We do know a few things though, for example, PI3K and mTOR are often activated in advanced disease and can cause resistance to therapy as we have seen with aromatase inhibitors in ER+ disease and trastuzumab in HER2+ breast cancer. We also know that inhibiting PI3K or mTOR can lead to activation of compensatory pathways that serve to drive oncogenic signalling and tumour survival. It’s complicated!
The most advanced agent in the PI3K class is probably Gilead/Calistoga’s GS-1101 (formerly CAL-101), which is a delta isomer inhibitor being evaluated in B-cell hematologic malignancies such as mantle cell lymphomas (MCL), indolent NHL and CLL. After promising phase I and II trials, it has now moved into randomised controlled phase III trials.
Yesterday, Langdon Miller (Gilead) gave a nice overview of the GS-1101 program. One couldn’t help but marvel at the waterfall plots obtained to date, along with the before and after pictures of a women in her 40’s with refractory CLL – a dramatic difference – she looked like a completely different person! Of course, there are a number of questions that need to be addressed next:
- Is survival prolonged in heavily refractory patients accustomed to immunotherapy?
- How reproducible and durable are these responses on a large scale?
- How can the redistribution of the lymphocytes be addressed? Will chemotherapy help here?
- Is there value in combining a PI3Ki with immunotherapy in earlier stage disease?
All of these questions are being evaluated in the next phase of the GS-1101 clinical trials. I was impressed with the progress and where Gilead are going with the compound.
There are some questions that remain in my mind though. CLL and iNHL have an embarrassment of riches in pipeline agents at the moment, with several promising compounds in development.
The obvious rival to PI3K delta inhibitors are the bruton kinase inhibitors (BTK) such as Pharmacyclics/J&J’s ibrutinib (PCI-32765), which reported impressive data at ASH last December, followed up by new data at ASCO on the combination of ibrutinib with an approved CD20 antibody, ofatumumab.
This got me thinking…
1) If we assume that both agents are lucky enough to get approved by the FDA sometime in the near future, how will oncologists and hematologists decide which agent to give which patient? Can patients be stratified in any way in order to define selection for treatment?
2) Is there any data on whether combining these agents together would be synergistic? (I don’t think so, yet)
3) If a PI3K-delta and a BTK inhibitor were synergistic preclinically, what are the chances emerging of a combination trial between the four companies involved in the development of GS-1101 and ibrutinib? Sadly, a cynic would shake their head and say very low, but we need an answer on 2) from academic research before we get too excited.

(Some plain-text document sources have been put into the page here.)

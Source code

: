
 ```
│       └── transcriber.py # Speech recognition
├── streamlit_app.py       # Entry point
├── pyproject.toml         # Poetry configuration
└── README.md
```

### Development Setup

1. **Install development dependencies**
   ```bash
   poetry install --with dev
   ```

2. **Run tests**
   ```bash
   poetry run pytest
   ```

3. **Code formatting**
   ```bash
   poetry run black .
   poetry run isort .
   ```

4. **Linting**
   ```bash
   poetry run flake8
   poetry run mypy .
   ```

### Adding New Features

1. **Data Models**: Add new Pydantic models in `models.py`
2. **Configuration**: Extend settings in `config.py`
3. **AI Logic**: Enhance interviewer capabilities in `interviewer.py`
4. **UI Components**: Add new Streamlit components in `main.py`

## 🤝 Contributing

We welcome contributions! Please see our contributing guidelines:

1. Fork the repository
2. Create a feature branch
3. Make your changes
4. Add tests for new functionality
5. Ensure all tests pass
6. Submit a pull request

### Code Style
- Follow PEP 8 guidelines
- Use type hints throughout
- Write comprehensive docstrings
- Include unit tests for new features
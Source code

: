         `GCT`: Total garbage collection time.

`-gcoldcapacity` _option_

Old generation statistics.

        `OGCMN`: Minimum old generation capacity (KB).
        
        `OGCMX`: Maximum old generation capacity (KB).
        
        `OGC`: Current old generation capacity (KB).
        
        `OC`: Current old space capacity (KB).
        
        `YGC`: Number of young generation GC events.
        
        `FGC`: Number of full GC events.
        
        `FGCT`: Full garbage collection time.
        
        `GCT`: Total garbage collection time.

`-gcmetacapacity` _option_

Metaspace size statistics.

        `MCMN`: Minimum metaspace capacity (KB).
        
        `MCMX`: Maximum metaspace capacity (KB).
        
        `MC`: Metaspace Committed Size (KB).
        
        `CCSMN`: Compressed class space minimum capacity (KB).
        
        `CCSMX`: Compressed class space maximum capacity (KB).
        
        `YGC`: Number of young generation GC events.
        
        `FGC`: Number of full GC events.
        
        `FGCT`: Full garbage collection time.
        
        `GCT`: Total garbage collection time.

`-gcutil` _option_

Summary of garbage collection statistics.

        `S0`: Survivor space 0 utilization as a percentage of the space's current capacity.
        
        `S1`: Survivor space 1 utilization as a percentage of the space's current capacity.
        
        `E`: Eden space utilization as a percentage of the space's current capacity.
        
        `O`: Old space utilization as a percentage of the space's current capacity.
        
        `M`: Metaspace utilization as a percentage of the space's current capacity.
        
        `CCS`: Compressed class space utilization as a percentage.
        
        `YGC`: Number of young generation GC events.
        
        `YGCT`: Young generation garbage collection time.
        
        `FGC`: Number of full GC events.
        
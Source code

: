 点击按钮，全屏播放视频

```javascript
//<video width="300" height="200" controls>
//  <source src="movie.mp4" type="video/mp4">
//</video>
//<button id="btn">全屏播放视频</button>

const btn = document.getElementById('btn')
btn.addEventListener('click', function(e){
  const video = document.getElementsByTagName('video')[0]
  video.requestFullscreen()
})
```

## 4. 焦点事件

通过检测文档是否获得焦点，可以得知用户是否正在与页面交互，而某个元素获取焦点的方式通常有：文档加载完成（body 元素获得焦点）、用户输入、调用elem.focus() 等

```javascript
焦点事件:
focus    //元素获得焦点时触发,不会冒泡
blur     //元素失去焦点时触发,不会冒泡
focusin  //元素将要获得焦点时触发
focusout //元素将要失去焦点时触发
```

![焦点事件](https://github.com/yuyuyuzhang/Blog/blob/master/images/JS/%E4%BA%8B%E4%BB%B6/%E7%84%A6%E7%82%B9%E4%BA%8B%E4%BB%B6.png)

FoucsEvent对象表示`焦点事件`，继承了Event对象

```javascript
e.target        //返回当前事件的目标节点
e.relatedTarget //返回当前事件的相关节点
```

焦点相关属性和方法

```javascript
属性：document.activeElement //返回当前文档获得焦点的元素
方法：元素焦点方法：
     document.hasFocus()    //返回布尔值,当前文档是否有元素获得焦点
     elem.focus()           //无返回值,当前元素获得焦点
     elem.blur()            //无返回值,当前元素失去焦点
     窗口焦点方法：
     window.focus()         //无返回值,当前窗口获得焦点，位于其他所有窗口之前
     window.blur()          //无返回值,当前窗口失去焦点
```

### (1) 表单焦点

4) What are the mechanisms of adaptive resistance in patients to both classes of agents in CLL and NHL? If we know the answer to this critical question, then rational combinations could be investigated further.

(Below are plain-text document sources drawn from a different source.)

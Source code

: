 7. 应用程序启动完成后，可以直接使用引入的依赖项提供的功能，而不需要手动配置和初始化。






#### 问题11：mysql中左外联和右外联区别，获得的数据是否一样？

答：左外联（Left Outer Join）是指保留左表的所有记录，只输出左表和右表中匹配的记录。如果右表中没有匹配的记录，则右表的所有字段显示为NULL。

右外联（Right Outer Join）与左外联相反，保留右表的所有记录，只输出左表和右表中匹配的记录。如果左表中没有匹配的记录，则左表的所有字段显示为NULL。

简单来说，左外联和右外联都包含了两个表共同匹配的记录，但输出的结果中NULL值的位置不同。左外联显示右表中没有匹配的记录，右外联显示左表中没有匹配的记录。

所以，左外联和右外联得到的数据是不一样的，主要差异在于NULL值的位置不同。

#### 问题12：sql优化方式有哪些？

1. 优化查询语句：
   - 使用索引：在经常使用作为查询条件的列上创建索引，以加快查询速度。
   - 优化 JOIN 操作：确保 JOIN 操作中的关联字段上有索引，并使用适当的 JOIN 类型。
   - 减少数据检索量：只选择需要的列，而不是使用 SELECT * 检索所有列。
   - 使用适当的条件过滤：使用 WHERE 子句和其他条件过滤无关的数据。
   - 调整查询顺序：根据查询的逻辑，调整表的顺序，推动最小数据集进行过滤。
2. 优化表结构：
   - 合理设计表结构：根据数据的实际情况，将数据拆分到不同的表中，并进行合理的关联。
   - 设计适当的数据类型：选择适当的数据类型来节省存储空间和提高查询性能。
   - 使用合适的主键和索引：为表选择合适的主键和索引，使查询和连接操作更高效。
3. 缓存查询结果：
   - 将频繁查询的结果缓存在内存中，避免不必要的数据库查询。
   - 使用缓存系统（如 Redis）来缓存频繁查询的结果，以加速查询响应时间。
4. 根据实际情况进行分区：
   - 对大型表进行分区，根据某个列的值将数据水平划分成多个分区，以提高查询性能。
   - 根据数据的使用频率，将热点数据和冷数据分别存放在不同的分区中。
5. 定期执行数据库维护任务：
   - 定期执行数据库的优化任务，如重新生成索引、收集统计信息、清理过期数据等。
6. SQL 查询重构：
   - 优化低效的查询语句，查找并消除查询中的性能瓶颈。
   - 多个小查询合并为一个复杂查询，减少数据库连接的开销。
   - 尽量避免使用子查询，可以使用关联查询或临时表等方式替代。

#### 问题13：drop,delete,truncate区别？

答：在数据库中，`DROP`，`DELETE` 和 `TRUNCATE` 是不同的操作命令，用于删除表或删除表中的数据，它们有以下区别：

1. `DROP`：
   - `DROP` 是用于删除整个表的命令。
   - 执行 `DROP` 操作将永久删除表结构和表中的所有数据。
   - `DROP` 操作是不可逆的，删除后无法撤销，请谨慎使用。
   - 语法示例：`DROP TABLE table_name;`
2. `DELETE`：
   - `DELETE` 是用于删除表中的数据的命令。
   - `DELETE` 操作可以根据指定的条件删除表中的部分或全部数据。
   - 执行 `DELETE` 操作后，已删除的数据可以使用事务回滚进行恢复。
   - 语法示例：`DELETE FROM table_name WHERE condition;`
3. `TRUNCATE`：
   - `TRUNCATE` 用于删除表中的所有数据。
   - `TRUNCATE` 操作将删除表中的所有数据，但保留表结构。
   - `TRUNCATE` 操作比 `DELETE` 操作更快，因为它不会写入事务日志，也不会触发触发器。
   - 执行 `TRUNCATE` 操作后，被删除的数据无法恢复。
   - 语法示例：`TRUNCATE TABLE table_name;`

5) Would combining GS-1101 with CD20 antibody immunotherapies such as rituximab and ofatumumab be an interesting approach to see if better response rates and outcomes will be achieved? These are indeed being planned, along with a combination with bendamustine, another drug often used in relapsed/refractory NHL and CLL.
6) How will sequencing be important? If a patient is eligible for either therapy, which one should be tried first? This area is rather murky right now.
We’ve come a long way so far with both of these compounds, but there’s still an even longer way to go before we have some clarity on how they might change clinical practice and help improve outcomes for patients with NHL and CLL.
This is definitely an exciting area to watch out for, even if we have more questions than answers right now.